Leading Requires Influence

Leadership

The term “leader” is often associated with leaders of organizations—businesses, nonprofits, and religious organizations—but there are really many different types of leaders. You don’t have to be a CEO or manager in order to be a leader. Leaders emerge in many different kinds of situations and many different styles of leadership can be effective, depending on the environment.

For example, I used to work with a company on the border in Mexico, and there was a point where there was a lot of drug and gang activity going on in the area. One night, I had to go through a section of town where it was pretty dark, and I remember being very scared. At one point, I walked through a particular area where a gang was loitering and I was stopped by them. I noticed that there was one guy who held a certain command. He wasn’t  bigger or stronger than anybody else, pretty average actually, but everyone was just waiting for him to give a sign. He stopped me in the middle of the road and didn’t allow me to get through. We engaged in a conversation and I was able to manage it in a way that he finally allowed me to cross without taking anything from me.

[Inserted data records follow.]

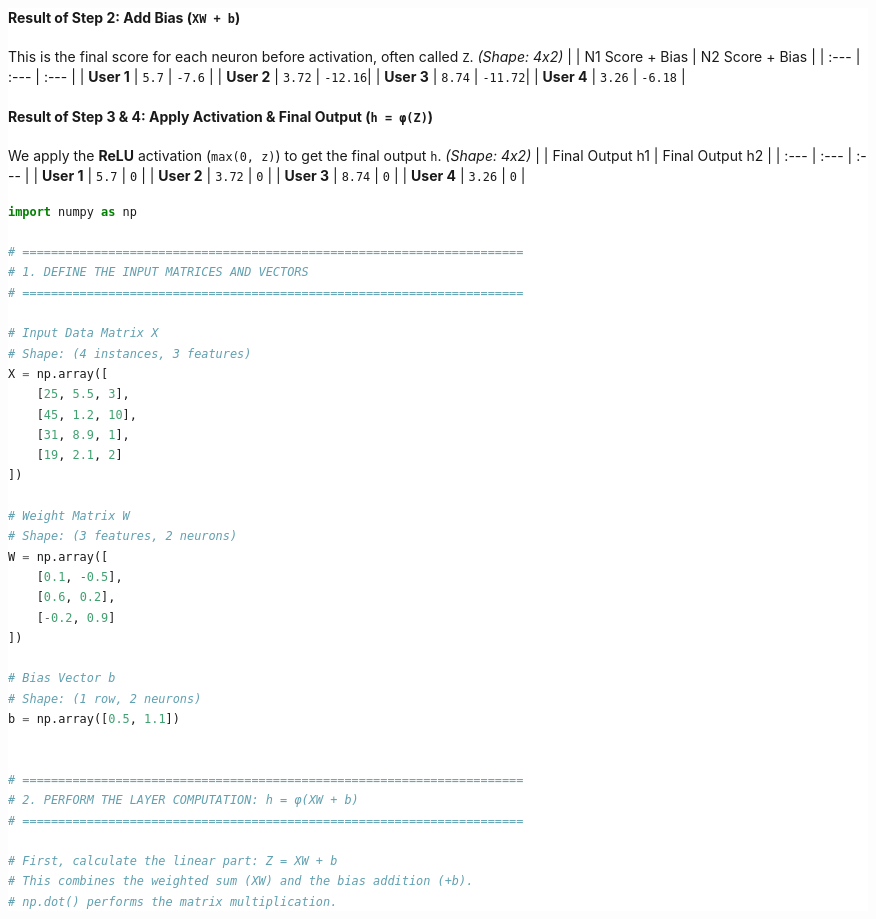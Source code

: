 #### Result of Step 2: Add Bias (`XW + b`)

This is the final score for each neuron before activation, often called `Z`.
*(Shape: 4x2)*
| | N1 Score + Bias | N2 Score + Bias |
| :--- | :--- | :--- |
| **User 1** | `5.7` | `-7.6` |
| **User 2** | `3.72` | `-12.16`|
| **User 3** | `8.74` | `-11.72`|
| **User 4** | `3.26` | `-6.18` |

#### Result of Step 3 & 4: Apply Activation & Final Output (`h = φ(Z)`)

We apply the **ReLU** activation (`max(0, z)`) to get the final output `h`.
*(Shape: 4x2)*
| | Final Output h1 | Final Output h2 |
| :--- | :--- | :--- |
| **User 1** | `5.7` | `0` |
| **User 2** | `3.72` | `0` |
| **User 3** | `8.74` | `0` |
| **User 4** | `3.26` | `0` |

```python
import numpy as np

# ======================================================================
# 1. DEFINE THE INPUT MATRICES AND VECTORS
# ======================================================================

# Input Data Matrix X
# Shape: (4 instances, 3 features)
X = np.array([
    [25, 5.5, 3],
    [45, 1.2, 10],
    [31, 8.9, 1],
    [19, 2.1, 2]
])

# Weight Matrix W
# Shape: (3 features, 2 neurons)
W = np.array([
    [0.1, -0.5],
    [0.6, 0.2],
    [-0.2, 0.9]
])

# Bias Vector b
# Shape: (1 row, 2 neurons)
b = np.array([0.5, 1.1])


# ======================================================================
# 2. PERFORM THE LAYER COMPUTATION: h = φ(XW + b)
# ======================================================================

# First, calculate the linear part: Z = XW + b
# This combines the weighted sum (XW) and the bias addition (+b).
# np.dot() performs the matrix multiplication.
```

As I was walking away, it struck me, “What is it that makes this average-looking guy the leader of this group of people?” He had, in some way or another, a position of influence that affected the behavior of the others. He has no formal title or corner office, but he is a leader. He has followers. He defines what is good for his group and dictates how they are going to behave. It’s a fairly autocratic leadership style, but it works for that gang. This significant influence that he has is very different from some of the managers and leaders that I work with in different organizations. Being a leader is more than just having a title. It’s having influence.